Taking religions language out of the sky and rooting it in our experience. Bringing the cross down to earth in three instances. There is no “them and us, only us, all of us. We are whom God loves.” The Sabbath is an invitation to be non-productive, to be mindful of joy and beauty, to be alive rather than making a living. Finally, Jennifer Thompson-Cannino and Ronald Cotton show us in "Finding Freedom in Forgiveness," from This I Believe, what is at the heart of forgiveness and how God works in people like you and me.

The link to the full "This I Believe" is here: http://www.thisibelieve.org/dsp_ShowEssay.php?uid=61191&topessays=2&start=0

- The Rev. Jonathan B. Appleyard, March 15, 2009

March 8: Bewilderment

Bewilderment. How descriptive of our lives. To lose one’s bearing, to be in the wild, perplexed, to be confused by a multitude of considerations. The purpose of religion is not to answer life’s questions which are deep, searching questions with which women and men spend a life time wrestling. Why is Christian faith so demanding? Peter argued because Jesus’ declaration throws everything he knows into question, all of his life answers are thrown out the window.

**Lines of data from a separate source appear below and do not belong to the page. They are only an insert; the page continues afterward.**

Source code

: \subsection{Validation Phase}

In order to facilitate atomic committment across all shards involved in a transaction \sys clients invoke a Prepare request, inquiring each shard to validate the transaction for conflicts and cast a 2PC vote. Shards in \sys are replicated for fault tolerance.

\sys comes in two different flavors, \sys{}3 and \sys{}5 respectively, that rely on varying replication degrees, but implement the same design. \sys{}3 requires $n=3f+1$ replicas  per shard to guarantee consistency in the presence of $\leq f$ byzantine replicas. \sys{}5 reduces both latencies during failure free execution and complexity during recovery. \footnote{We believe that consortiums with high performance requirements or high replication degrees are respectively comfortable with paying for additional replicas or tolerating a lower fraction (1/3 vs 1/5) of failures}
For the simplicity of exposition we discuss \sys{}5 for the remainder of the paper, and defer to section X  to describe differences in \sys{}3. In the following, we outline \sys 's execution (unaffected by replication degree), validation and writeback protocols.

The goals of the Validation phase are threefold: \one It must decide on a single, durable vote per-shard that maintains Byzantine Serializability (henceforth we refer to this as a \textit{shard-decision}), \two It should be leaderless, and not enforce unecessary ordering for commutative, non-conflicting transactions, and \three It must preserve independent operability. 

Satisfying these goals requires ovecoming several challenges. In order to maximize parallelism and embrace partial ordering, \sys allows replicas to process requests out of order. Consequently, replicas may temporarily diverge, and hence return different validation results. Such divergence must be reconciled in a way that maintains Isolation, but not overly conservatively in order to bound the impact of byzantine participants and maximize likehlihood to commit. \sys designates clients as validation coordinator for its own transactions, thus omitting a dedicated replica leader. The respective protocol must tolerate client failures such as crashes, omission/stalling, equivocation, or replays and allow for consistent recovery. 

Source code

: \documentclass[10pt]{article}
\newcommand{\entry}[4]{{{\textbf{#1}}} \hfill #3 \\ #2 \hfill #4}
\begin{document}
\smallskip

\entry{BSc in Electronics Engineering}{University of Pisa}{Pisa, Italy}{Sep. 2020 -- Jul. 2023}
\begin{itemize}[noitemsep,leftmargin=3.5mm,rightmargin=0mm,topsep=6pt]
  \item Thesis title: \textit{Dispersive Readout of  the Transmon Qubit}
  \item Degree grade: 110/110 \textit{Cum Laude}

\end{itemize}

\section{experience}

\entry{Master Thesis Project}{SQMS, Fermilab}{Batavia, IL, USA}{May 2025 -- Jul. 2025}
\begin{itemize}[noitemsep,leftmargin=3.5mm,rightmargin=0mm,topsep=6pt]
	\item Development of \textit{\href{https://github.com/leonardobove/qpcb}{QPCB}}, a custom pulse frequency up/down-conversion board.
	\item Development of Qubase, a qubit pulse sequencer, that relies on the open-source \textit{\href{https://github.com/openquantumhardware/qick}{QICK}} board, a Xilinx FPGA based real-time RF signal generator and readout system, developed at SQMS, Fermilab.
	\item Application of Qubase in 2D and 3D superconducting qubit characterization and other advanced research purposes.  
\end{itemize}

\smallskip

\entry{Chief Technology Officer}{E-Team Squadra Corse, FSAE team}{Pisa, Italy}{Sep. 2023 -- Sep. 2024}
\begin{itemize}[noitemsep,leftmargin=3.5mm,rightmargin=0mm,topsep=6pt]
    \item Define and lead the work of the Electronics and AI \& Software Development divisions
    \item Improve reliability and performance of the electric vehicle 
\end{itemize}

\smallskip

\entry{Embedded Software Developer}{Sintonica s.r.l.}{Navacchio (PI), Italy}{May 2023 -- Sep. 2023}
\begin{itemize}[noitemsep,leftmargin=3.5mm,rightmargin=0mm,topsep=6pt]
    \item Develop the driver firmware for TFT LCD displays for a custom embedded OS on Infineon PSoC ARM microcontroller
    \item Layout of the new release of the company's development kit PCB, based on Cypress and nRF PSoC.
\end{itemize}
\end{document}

Yet, the cross questions us. What is your attitude toward suffering and death, your own suffering and your own death? Do we seek to avoid them at all costs? Or might we consider Jesus’ life and death, may we enter into our own knowing that by God’s grace suffering is transformative, death is the beginning? -- The Rev. Jonathan B. Appleyard, March 8, 2009

Straightforward Mark: Much is said. Nothing is explained. No details about temptation, no chance for the preachers to theologize its nature. Not here in Mark. The Spirit drives Jesus into the wilderness for a long time. Tempted by the Devil. With the wild beasts. Ministered to by angels.

The story of Noah and the flood. What does it tell us about God? Did God destroy all the peoples of the earth so God could begin start over? How does God make new life? In a wilderness. Slowly. Wrestling with temptation and wild beasts and ministered to by angels.

-- The Rev. Jonathan B. Appleyard, March 1, 2009

Set free to take aim and let fly. A Randy Pausch story from The Last Lecture: “A car, even a pristine gem like my new convertible, was just a thing.” Religion is not about human understandings or beliefs. It is about Relationship, a steadfast relationship often comforts us and sometimes it turns our life inside out and upside down! When Paul recalls the Transfiguration, he writes that God “has shone in our hearts to give the knowledge of the glory of God in the face of Jesus Christ.” Aware that God gives to each of all freedom and grace to live, we renew our yes until all together we say yes with every breath we breathe. -- The Rev. Jonathan B. Appleyard.

"I share a dream to open up the whole question of how are we doing in this economy, in this moment? And for what sort of healing can we hope? This is a chance to rethink Hanson's disease, how God heals and what separates us from wholeness, and is that another word for holiness? Wholeness comes without fanfare like my father-in-law Peter's visits to people with special needs." -- The Rev. Jonathan B. Appleyard, Rector of St. Saviour's Church, Bar Harbor, Maine, February 15, 2009.